UNIFIL'in görev süresi, BM Güvenlik Konseyi'nin kararıyla 31 Aralık 2026'ya kadar uzatılmış durumda. Ancak 2027'den itibaren gücün tedricen tasfiye edilmesine başlanacak. Tezkere, bu geçiş sürecini de dikkate alarak hazırlanmış. Hudut, kapsam ve miktar gibi detaylar Cumhurbaşkanı tarafından belirlenecek. Anayasa'nın 92. maddesi uyarınca, bu düzenlemeler için yetki veriliyor. Lübnan ile ikili ilişkilerimiz ve bölgedeki güvenlik koşulları da bu kararın temel dayanaklarından biri.

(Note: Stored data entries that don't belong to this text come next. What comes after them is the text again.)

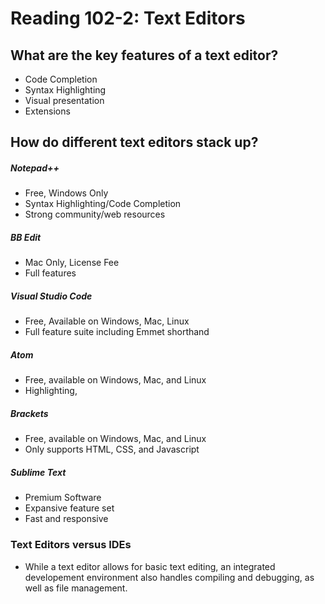 # Reading 102-2: Text Editors

## What are the key features of a text editor?
- Code Completion
- Syntax Highlighting
- Visual presentation
- Extensions

## How do different text editors stack up?

##### Notepad++
- Free, Windows Only
- Syntax Highlighting/Code Completion
- Strong community/web resources
##### BB Edit
- Mac Only, License Fee
- Full features
##### Visual Studio Code
- Free, Available on Windows, Mac, Linux 
- Full feature suite including Emmet shorthand
##### Atom
- Free, available on Windows, Mac, and Linux
- Highlighting, 
##### Brackets
- Free, available on Windows, Mac, and Linux
- Only supports HTML, CSS, and Javascript
##### Sublime Text
- Premium Software
- Expansive feature set
- Fast and responsive 

### Text Editors versus IDEs
- While a text editor allows for basic text editing, an integrated developement environment also handles compiling and debugging, as well as file management.
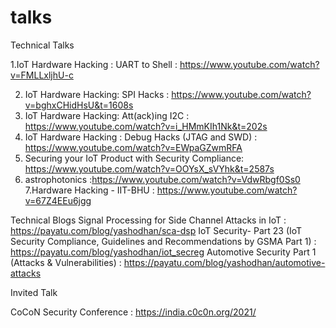 # talks


Technical Talks

1.IoT Hardware Hacking : UART to Shell  :  https://www.youtube.com/watch?v=FMLLxljhU-c  

2. IoT Hardware Hacking: SPI Hacks : https://www.youtube.com/watch?v=bghxCHidHsU&t=1608s 
3. IoT Hardware Hacking: Att(ack)ing I2C : https://www.youtube.com/watch?v=i_HMmKIh1Nk&t=202s 
4. IoT Hardware Hacking : Debug Hacks (JTAG and SWD) : https://www.youtube.com/watch?v=EWpaGZwmRFA 
5. Securing your IoT Product with Security Compliance: https://www.youtube.com/watch?v=OOYsX_sVYhk&t=2587s 
6. astrophotonics :https://www.youtube.com/watch?v=VdwRbgf0Ss0 
7.Hardware Hacking - IIT-BHU : https://www.youtube.com/watch?v=67Z4EEu6jgg 


Technical Blogs
Signal Processing for Side Channel Attacks in IoT  :  https://payatu.com/blog/yashodhan/sca-dsp 
IoT Security- Part 23 (IoT Security Compliance, Guidelines and Recommendations by GSMA Part 1) : https://payatu.com/blog/yashodhan/iot_secreg 
Automotive Security Part 1 (Attacks & Vulnerabilities) : https://payatu.com/blog/yashodhan/automotive-attacks 

Invited Talk

CoCoN Security Conference : https://india.c0c0n.org/2021/
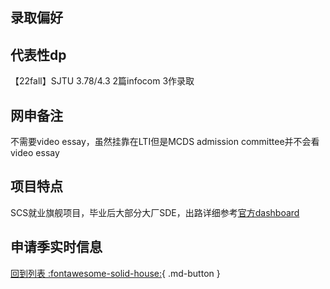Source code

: ## 录取偏好

## 代表性dp
【22fall】SJTU 3.78/4.3 2篇infocom 3作录取
## 网申备注
不需要video essay，虽然挂靠在LTI但是MCDS admission committee并不会看video essay
## 项目特点
SCS就业旗舰项目，毕业后大部分大厂SDE，出路详细参考[官方dashboard](https://www.cmu.edu/career/outcomes/post-grad-dashboard.html)
## 申请季实时信息

[回到列表 :fontawesome-solid-house:](选校梯度.md){ .md-button }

Genel Kurul'daki görüşmeler oldukça hareketli geçti. Farklı partilerden milletvekilleri, tezkerenin gerekçelerini ve sonuçlarını masaya yatırdı. Örneğin, Yeni Yol Partisi İstanbul Milletvekili Mustafa Kaya, UNIFIL'in Lübnan'da barışı sağlama konusunda yetersiz kaldığını savundu. Ancak Türk askerinin orada bulunmasının, Lübnan'la tarihi bağlarımızı hatırlattığını ve yumuşak güç unsuru olarak işlev gördüğünü kabul etti. Kaya, bu uzatmanın son olması nedeniyle olumlu baktığını ifade etti.

İYİ Parti Kocaeli Milletvekili Lütfü Türkkan ise daha eleştirel bir yaklaşım sergiledi. Lübnan'ı bir zamanlar Doğu'nun Paris'i olarak anıldığını hatırlatarak, bugün ülkenin siyasi yapısının parçalandığını, devlet kurumlarının felç olduğunu ve sınırlarını koruyamadığını söyledi. İsrail'in Lübnan'ı bombaladığını, UNIFIL'in ise sadece izlediğini öne sürdü. Türkkan, "Bugün İsrail isterse Beyrut'ta, hatta Şam sokaklarında bile operasyon yapabiliyor. Hal böyleyken bu tezkereyi neden iki yıl uzatıyoruz? Neyi, kimi kimden koruyoruz? İki yıl içerisinde nelerin gerçekleşmesini öngörüyorsunuz? Yaşadığımız son iki yıl önümüzdeki iki yılın habercisi mi?" diye sordu.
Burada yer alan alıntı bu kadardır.